Aim of the exercise.
Please repeat the whole listing verbatim.

Material supplied.
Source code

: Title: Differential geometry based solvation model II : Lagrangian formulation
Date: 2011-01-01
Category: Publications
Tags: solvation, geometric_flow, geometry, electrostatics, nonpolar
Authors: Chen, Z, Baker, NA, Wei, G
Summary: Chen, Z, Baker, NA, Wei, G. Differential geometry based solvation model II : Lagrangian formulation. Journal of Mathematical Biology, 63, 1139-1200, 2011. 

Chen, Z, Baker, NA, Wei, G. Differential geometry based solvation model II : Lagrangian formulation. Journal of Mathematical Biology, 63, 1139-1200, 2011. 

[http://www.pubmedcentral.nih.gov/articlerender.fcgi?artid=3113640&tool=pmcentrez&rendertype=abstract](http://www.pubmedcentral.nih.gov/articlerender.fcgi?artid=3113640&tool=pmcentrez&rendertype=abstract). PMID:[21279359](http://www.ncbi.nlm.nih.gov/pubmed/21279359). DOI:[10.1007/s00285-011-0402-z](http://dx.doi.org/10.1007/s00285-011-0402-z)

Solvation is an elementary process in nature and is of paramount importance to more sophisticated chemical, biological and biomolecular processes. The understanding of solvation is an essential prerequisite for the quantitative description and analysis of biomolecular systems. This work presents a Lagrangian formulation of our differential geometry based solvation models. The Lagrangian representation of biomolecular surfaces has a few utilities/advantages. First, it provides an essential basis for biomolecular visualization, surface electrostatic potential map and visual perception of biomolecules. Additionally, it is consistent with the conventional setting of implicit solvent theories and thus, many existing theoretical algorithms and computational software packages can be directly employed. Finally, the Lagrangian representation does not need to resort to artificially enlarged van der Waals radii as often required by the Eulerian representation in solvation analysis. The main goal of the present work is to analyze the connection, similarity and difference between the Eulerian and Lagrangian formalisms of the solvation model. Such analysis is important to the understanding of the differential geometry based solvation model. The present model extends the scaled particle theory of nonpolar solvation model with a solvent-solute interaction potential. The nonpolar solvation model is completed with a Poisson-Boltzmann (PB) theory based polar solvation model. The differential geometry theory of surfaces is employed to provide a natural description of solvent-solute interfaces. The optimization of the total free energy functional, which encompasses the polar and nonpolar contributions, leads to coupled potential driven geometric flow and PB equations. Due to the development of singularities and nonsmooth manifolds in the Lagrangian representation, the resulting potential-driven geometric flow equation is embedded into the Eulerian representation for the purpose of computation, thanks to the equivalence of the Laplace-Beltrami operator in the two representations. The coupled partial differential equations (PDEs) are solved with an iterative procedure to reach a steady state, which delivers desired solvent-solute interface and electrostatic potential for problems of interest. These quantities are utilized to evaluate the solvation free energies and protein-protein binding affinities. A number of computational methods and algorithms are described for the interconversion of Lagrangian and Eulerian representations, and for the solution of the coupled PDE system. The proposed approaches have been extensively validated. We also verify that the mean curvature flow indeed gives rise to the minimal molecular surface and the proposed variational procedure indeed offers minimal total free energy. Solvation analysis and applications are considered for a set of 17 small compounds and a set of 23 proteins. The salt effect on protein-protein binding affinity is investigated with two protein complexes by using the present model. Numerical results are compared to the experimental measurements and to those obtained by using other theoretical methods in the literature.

Task output.
Source code

: Title: Differential geometry based solvation model II : Lagrangian formulation
Date: 2011-01-01
Category: Publications
Tags: solvation, geometric_flow, geometry, electrostatics, nonpolar
Authors: Chen, Z, Baker, NA, Wei, G
Summary: Chen, Z, Baker, NA, Wei, G. Differential geometry based solvation model II : Lagrangian formulation. Journal of Mathematical Biology, 63, 1139-1200, 2011. 

Chen, Z, Baker, NA, Wei, G. Differential geometry based solvation model II : Lagrangian formulation. Journal of Mathematical Biology, 63, 1139-1200, 2011. 

[http://www.pubmedcentral.nih.gov/articlerender.fcgi?artid=3113640&tool=pmcentrez&rendertype=abstract](http://www.pubmedcentral.nih.gov/articlerender.fcgi?artid=3113640&tool=pmcentrez&rendertype=abstract). PMID:[21279359](http://www.ncbi.nlm.nih.gov/pubmed/21279359). DOI:[10.1007/s00285-011-0402-z](http://dx.doi.org/10.1007/s00285-011-0402-z)

Solvation is an elementary process in nature and is of paramount importance to more sophisticated chemical, biological and biomolecular processes. The understanding of solvation is an essential prerequisite for the quantitative description and analysis of biomolecular systems. This work presents a Lagrangian formulation of our differential geometry based solvation models. The Lagrangian representation of biomolecular surfaces has a few utilities/advantages. First, it provides an essential basis for biomolecular visualization, surface electrostatic potential map and visual perception of biomolecules. Additionally, it is consistent with the conventional setting of implicit solvent theories and thus, many existing theoretical algorithms and computational software packages can be directly employed. Finally, the Lagrangian representation does not need to resort to artificially enlarged van der Waals radii as often required by the Eulerian representation in solvation analysis. The main goal of the present work is to analyze the connection, similarity and difference between the Eulerian and Lagrangian formalisms of the solvation model. Such analysis is important to the understanding of the differential geometry based solvation model. The present model extends the scaled particle theory of nonpolar solvation model with a solvent-solute interaction potential. The nonpolar solvation model is completed with a Poisson-Boltzmann (PB) theory based polar solvation model. The differential geometry theory of surfaces is employed to provide a natural description of solvent-solute interfaces. The optimization of the total free energy functional, which encompasses the polar and nonpolar contributions, leads to coupled potential driven geometric flow and PB equations. Due to the development of singularities and nonsmooth manifolds in the Lagrangian representation, the resulting potential-driven geometric flow equation is embedded into the Eulerian representation for the purpose of computation, thanks to the equivalence of the Laplace-Beltrami operator in the two representations. The coupled partial differential equations (PDEs) are solved with an iterative procedure to reach a steady state, which delivers desired solvent-solute interface and electrostatic potential for problems of interest. These quantities are utilized to evaluate the solvation free energies and protein-protein binding affinities. A number of computational methods and algorithms are described for the interconversion of Lagrangian and Eulerian representations, and for the solution of the coupled PDE system. The proposed approaches have been extensively validated. We also verify that the mean curvature flow indeed gives rise to the minimal molecular surface and the proposed variational procedure indeed offers minimal total free energy. Solvation analysis and applications are considered for a set of 17 small compounds and a set of 23 proteins. The salt effect on protein-protein binding affinity is investigated with two protein complexes by using the present model. Numerical results are compared to the experimental measurements and to those obtained by using other theoretical methods in the literature.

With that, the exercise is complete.